Birds Eye View have a new creative direction, Kate Gerova, whose previous position was as Head of Distribution at Soda Pictures. Kate's appointment comes alongside a pledge to increase BEV's impact through a greater offer for filmmakers, a fresh focus on talent development and deeper collaboration with the wider film industry. This follows a phase of strategic planning to reaffirm and re-invigorate BEV's core mission to celebrate and support women filmmakers in the UK and across the world. Kate has ten years' experience and expertise in film distribution and at Soda Pictures she had been both Head of Distribution and formerly Head of Publicity.

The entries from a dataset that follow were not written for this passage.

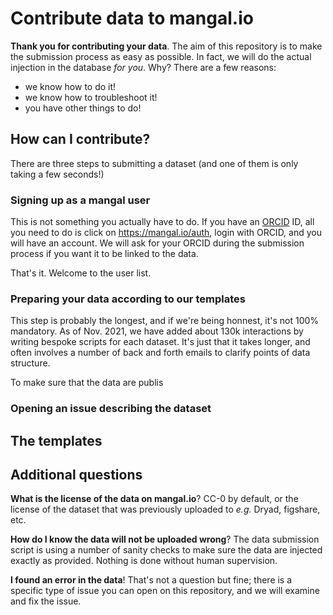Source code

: # Contribute data to mangal.io

**Thank you for contributing your data**. The aim of this repository is to make the submission process as easy as possible. In fact, we will do the actual injection in the database *for you*. Why? There are a few reasons:

- we know how to do it!
- we know how to troubleshoot it!
- you have other things to do!

## How can I contribute?

There are three steps to submitting a dataset (and one of them is only taking a few seconds!)

### Signing up as a mangal user

This is not something you actually have to do. If you have an [ORCID](https://orcid.org/) ID, all you need to do is click on <https://mangal.io/auth>, login with ORCID, and you will have an account. We will ask for your ORCID during the submission process if you want it to be linked to the data.

That's it. Welcome to the user list.

### Preparing your data according to our templates

This step is probably the longest, and if we're being honnest, it's not 100% mandatory. As of Nov. 2021, we have added about 130k interactions by writing bespoke scripts for each dataset. It's just that it takes longer, and often involves a number of back and forth emails to clarify points of data structure.

To make sure that the data are publis

### Opening an issue describing the dataset

## The templates

## Additional questions

**What is the license of the data on mangal.io**? CC-0 by default, or the license of the dataset that was previously uploaded to *e.g.* Dryad, figshare, etc.

**How do I know the data will not be uploaded wrong**? The data submission script is using a number of sanity checks to make sure the data are injected exactly as provided. Nothing is done without human supervision.

**I found an error in the data**! That's not a question but fine; there is a specific type of issue you can open on this repository, and we will examine and fix the issue.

BEV's founding director and total inspiration Rachel Millward, who stays on as Chief Executive, says: 
We are thrilled to welcome someone so respected in the film industry at this crucial time in Birds Eye View's development. Kate brings an understanding of the economics of film, creative excellence and a strong appreciation of the marketplace and audiences. This will enable BEV to build on our significant cultural successes, and to continue supporting and celebrating international women filmmakers with ever-increasing impact.
Kate Gerova says:
I'm delighted to join Birds Eye View at a time with huge potential for international growth, with the creative vision of female talent gaining increased prominence at leading international festivals and on our screens. I will be building on BEV's track record of fantastic and innovative programming and events, while also developing year round activities to inspire, educate and broker more opportunities for women filmmakers.
Founded in 2002, BEV has since become internationally renowned as a driving force in celebrating, supporting and empowering women in the world’s most powerful medium, film. BEV works year-round to promote new releases by women filmmakers, support new female talent through development labs, and act as an advocate for women in the industry. 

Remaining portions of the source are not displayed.